• _What you have to do_
At the line with "2023-01-25 | 93 | 253 |", start repeating the data, and continue line by line through the final line, exactly.

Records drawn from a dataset
━━━━━━━━
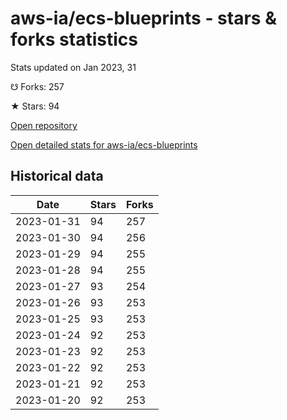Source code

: # aws-ia/ecs-blueprints - stars & forks statistics

Stats updated on Jan 2023, 31

☋ Forks: 257

★ Stars: 94

[Open repository](https://github.com/aws-ia/ecs-blueprints)

[Open detailed stats for aws-ia/ecs-blueprints](https://reviewgithub.com/rep/aws-ia/ecs-blueprints)

## Historical data
| Date | Stars | Forks |
|------|-------|-------|
| 2023-01-31 | 94 | 257 | 
| 2023-01-30 | 94 | 256 | 
| 2023-01-29 | 94 | 255 | 
| 2023-01-28 | 94 | 255 | 
| 2023-01-27 | 93 | 254 | 
| 2023-01-26 | 93 | 253 | 
| 2023-01-25 | 93 | 253 | 
| 2023-01-24 | 92 | 253 | 
| 2023-01-23 | 92 | 253 | 
| 2023-01-22 | 92 | 253 | 
| 2023-01-21 | 92 | 253 | 
| 2023-01-20 | 92 | 253 |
━━━━━━━━
• _Solution to the exercise_
| 2023-01-25 | 93 | 253 | 
| 2023-01-24 | 92 | 253 | 
| 2023-01-23 | 92 | 253 | 
| 2023-01-22 | 92 | 253 | 
| 2023-01-21 | 92 | 253 | 
| 2023-01-20 | 92 | 253 |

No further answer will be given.